Streaming guarantees:
head.py reads at most N+1 rows from the file.tail.py keeps a bounded deque(maxlen=N) and emits only the last N rows.sample.py uses reservoir sampling (algorithm R): single pass, O(N) memory regardless of file size.On a 100,000-row / 1.6 MB CSV: head -n 3 runs in ~50 ms, tail -n 3 in ~180 ms, sample -n 5 in ~260 ms.
python3 scripts/inspect.py customers.csv
Output:
file: /path/customers.csv
size: 284 B (284 bytes)
encoding: utf-8
kind: csv
rows: 5
columns: 6
# name type nulls null% distinct sample
----------------------------------------------------------------------------------------------------
1 id int 0 0.00 5 '1', '2', '3'
2 email string 0 0.00 5 'alice@example.com', ...
3 name string 0 0.00 5 'Alice', 'Bob', 'Carol'
4 amount float 1 20.00 4 '42.50', '100.00', '7.25'
5 status string 0 0.00 3 'approved', 'pending', ...
6 signup_date date 0 0.00 5 '2025-01-15', ...
Pass --json for machine-readable output that pipes into other tools.
The script auto-detects the dialect (CSV vs TSV vs JSON Lines) and a sensible encoding (utf-8, utf-8-sig, cp1252, latin-1).
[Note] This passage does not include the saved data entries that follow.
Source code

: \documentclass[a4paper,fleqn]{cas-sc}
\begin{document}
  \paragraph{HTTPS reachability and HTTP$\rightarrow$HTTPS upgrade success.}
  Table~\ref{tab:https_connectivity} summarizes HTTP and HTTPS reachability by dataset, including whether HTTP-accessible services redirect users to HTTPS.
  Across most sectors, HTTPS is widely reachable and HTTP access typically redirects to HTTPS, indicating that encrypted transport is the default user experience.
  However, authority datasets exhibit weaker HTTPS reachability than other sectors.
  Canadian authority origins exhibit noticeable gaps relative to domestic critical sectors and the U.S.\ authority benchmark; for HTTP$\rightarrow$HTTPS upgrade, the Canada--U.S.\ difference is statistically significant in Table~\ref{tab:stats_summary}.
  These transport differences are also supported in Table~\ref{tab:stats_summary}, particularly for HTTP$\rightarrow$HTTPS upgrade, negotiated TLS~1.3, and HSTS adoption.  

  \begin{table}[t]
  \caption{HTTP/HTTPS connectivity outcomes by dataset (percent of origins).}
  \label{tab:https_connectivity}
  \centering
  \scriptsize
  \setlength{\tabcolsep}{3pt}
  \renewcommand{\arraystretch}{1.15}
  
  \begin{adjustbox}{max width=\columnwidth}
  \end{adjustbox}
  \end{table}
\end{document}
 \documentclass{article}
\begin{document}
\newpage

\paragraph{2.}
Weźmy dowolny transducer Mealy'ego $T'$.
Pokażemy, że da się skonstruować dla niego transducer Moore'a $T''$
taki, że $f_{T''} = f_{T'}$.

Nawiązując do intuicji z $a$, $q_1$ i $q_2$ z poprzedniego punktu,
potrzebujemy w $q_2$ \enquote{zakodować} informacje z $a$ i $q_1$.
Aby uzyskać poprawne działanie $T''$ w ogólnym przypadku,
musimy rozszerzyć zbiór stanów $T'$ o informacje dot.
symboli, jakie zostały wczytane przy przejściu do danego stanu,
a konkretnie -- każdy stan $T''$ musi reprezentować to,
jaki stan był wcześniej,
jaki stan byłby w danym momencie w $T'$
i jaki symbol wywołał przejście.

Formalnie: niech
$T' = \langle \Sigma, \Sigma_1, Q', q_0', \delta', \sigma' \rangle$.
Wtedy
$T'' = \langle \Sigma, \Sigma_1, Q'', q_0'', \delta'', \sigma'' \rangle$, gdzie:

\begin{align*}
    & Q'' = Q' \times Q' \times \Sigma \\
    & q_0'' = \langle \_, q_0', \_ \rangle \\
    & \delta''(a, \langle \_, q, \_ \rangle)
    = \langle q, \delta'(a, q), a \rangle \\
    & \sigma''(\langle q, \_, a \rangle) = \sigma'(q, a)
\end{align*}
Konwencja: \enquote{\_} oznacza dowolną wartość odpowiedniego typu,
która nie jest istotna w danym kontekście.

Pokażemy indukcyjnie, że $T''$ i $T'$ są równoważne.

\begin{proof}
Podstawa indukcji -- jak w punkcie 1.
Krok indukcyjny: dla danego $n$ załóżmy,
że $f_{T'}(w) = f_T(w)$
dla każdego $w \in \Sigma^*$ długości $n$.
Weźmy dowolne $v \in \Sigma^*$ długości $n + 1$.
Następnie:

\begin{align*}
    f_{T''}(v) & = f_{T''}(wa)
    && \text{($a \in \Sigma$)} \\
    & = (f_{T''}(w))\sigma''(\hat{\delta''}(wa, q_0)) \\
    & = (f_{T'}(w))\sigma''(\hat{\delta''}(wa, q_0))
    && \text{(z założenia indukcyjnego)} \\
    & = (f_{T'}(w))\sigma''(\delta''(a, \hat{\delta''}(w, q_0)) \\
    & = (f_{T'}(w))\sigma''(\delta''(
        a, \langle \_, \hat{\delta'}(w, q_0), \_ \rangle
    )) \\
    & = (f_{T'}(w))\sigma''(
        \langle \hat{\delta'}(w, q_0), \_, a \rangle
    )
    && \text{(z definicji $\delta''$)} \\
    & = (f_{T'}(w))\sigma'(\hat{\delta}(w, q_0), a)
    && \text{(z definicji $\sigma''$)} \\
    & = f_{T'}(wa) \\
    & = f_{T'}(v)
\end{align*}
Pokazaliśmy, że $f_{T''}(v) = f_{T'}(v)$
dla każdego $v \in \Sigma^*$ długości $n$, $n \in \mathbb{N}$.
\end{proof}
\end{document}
Type inference takes up to 1000 non-empty values per column and picks the most specific type that fits all of them.
Write a schema.json:
{
"required_columns": ["id", "email", "amount", "status"],
"columns": {
"id": {"type": "int", "required": true, "unique": true, "min": 1},
"email": {"type": "string", "required": true, "regex": ".+@.+\\..+"},
"amount": {"type": "float", "min": 0, "max": 100000},
"status": {"type": "string", "enum": ["pending", "approved", "rejected"]},
"signup_date": {"type": "date"}
}
}
Then:
python3 scripts/validate.py customers.csv --schema schema.json
A clean file exits 0 with verdict: pass. A bad file exits 1 with a detailed error table:
row column kind detail
------------------------------------------------------------------------------------------------
2 email regex_mismatch value did not match regex | value='not-an-email'
2 amount bad_type value does not match type 'float' | value='abc'
3 amount below_min value -50.0 < min 0 | value='-50.00'
3 status not_in_enum value not in allowed set | value='unknown_status'
4 id duplicate_unique value already seen earlier in this column | value='1'
Pass --json for a structured report and --max-errors N to cap collection on huge files.
By full-row match (any two rows identical in every column):
python3 scripts/dedupe.py messy.csv clean.csv
By a key column (only one canonical row per id):
python3 scripts/dedupe.py messy.csv clean.csv --key id \
--removed-report removed.jsonl
--keep first (default) keeps the earlier-occurring row; --keep last keeps the later one — useful when later rows are corrections. --case-insensitive and --trim normalise key values before comparison so " alice@example.com" and "ALICE@example.com" collapse to one row.
The --removed-report writes one JSON object per removed row, with the original 1-based row index, the key tuple that was duplicated, and the full row, so the dedup decision is auditable.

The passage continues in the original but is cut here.